Robert W. Floyd (born Robert Willoughby Floyd; June 8, 1936 – September 25, 2001) was an American computer scientist. His contributions include the design of the Floyd–Warshall algorithm (independently of Stephen Warshall), which efficiently finds all shortest paths in a graph and his work on parsing; Floyd's cycle-finding algorithm for detecting cycles in a sequence was attributed to him as well. In one isolated paper he introduced the important concept of error diffusion for rendering images, also called Floyd–Steinberg dithering (though he distinguished dithering from diffusion). He pioneered in the field of program verification using logical assertions with the 1967 paper Assigning Meanings to Programs. This was a contribution to what later became Hoare logic. Floyd received the Turing Award in 1978.

== Life ==
Born in New York City, Floyd finished high school at age 14. At the University of Chicago, he received a Bachelor of Arts (B.A.) in liberal arts in 1953 (when still only 17) and a second bachelor's degree in physics in 1958. Floyd was a college roommate of Carl Sagan.

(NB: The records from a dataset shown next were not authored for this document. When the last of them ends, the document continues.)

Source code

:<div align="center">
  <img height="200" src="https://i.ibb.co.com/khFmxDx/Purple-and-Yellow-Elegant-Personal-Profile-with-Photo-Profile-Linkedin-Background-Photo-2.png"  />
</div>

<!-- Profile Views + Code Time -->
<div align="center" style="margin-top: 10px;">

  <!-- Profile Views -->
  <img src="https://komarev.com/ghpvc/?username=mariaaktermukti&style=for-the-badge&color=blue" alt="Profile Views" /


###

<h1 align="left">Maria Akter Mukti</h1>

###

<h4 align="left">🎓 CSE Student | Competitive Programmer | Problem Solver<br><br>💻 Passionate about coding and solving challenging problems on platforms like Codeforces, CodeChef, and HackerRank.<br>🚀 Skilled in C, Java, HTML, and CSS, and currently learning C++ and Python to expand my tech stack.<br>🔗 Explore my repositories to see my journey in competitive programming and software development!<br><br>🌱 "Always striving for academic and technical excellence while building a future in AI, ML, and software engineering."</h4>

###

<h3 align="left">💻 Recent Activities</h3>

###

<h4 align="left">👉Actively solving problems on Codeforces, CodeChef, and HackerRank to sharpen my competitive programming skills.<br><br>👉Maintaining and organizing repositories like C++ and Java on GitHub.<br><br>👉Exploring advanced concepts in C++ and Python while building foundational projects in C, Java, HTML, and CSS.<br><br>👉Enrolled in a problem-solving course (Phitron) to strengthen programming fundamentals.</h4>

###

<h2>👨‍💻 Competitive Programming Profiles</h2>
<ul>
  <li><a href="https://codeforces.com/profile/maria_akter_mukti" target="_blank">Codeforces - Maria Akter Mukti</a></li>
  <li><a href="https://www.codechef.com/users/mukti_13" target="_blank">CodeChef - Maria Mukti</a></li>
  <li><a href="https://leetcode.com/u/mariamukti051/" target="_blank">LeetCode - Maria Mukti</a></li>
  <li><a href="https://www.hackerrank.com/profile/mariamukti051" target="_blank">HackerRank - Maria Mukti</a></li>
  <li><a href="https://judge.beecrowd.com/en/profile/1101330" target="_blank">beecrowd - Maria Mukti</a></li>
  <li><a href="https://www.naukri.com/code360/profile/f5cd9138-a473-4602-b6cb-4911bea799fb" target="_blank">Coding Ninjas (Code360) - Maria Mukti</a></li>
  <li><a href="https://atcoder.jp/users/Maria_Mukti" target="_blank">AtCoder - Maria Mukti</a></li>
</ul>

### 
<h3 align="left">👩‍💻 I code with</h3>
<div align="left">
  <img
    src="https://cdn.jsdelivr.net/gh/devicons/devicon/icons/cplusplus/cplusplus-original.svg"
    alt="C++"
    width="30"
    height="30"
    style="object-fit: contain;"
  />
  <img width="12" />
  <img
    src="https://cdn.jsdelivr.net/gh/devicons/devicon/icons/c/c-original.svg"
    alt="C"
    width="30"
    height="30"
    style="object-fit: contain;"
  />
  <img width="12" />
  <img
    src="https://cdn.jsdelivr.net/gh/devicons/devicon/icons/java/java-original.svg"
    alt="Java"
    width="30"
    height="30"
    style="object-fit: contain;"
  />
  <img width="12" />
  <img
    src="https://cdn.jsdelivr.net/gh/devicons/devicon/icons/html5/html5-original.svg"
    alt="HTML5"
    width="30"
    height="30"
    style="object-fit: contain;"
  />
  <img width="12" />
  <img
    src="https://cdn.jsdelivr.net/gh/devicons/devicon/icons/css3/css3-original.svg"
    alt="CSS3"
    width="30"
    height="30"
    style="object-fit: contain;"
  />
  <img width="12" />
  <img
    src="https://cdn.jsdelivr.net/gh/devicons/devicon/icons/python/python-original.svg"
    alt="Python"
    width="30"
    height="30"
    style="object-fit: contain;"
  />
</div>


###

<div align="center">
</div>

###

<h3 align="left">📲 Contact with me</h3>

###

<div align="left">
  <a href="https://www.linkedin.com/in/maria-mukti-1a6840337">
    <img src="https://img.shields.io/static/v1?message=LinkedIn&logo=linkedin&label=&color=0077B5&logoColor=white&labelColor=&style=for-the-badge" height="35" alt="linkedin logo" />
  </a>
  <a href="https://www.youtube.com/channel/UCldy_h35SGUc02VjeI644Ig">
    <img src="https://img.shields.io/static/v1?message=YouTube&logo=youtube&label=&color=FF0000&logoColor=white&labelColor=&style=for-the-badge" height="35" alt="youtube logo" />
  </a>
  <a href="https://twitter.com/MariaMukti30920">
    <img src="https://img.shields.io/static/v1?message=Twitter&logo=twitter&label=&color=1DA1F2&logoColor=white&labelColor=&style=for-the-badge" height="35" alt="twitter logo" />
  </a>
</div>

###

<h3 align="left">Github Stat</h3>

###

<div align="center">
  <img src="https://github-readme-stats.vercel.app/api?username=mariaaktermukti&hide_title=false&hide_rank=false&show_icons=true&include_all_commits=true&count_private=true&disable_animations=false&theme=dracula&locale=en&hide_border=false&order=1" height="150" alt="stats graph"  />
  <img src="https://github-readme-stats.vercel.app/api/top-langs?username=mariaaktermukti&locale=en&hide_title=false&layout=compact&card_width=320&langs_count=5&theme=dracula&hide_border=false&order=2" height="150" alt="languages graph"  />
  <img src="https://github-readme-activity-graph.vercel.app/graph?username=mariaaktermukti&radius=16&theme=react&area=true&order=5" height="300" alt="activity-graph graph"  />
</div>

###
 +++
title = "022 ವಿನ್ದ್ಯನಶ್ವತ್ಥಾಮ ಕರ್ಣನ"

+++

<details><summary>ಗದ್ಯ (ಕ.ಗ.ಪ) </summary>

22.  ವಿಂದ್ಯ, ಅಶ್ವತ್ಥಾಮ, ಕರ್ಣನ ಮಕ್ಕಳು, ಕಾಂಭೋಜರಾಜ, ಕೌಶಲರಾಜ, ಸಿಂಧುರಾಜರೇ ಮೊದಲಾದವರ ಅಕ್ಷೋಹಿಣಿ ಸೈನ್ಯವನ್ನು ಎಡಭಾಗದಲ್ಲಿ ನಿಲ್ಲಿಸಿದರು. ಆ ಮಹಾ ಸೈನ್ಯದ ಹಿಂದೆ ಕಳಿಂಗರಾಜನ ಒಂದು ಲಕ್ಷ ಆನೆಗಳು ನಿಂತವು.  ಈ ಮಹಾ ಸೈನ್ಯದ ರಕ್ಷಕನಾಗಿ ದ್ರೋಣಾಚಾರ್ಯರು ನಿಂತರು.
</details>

Floyd became a staff member of the Armour Research Foundation (now IIT Research Institute) at Illinois Institute of Technology in the 1950s. Becoming a computer operator in the early 1960s, he began publishing many papers, including on compilers (particularly parsing). He was a pioneer of operator-precedence grammars, and is credited with initiating the field of programming language semantics in Floyd (1967). He was appointed an associate professor at Carnegie Mellon University by the time he was 27 and became a full professor at Stanford University six years later. He obtained this position without a Doctor of Philosophy (Ph.D.) degree.

He was a member of the International Federation for Information Processing (IFIP) IFIP Working Group 2.1 on Algorithmic Languages and Calculi, which specified, maintains, and supports the programming languages ALGOL 60 and ALGOL 68.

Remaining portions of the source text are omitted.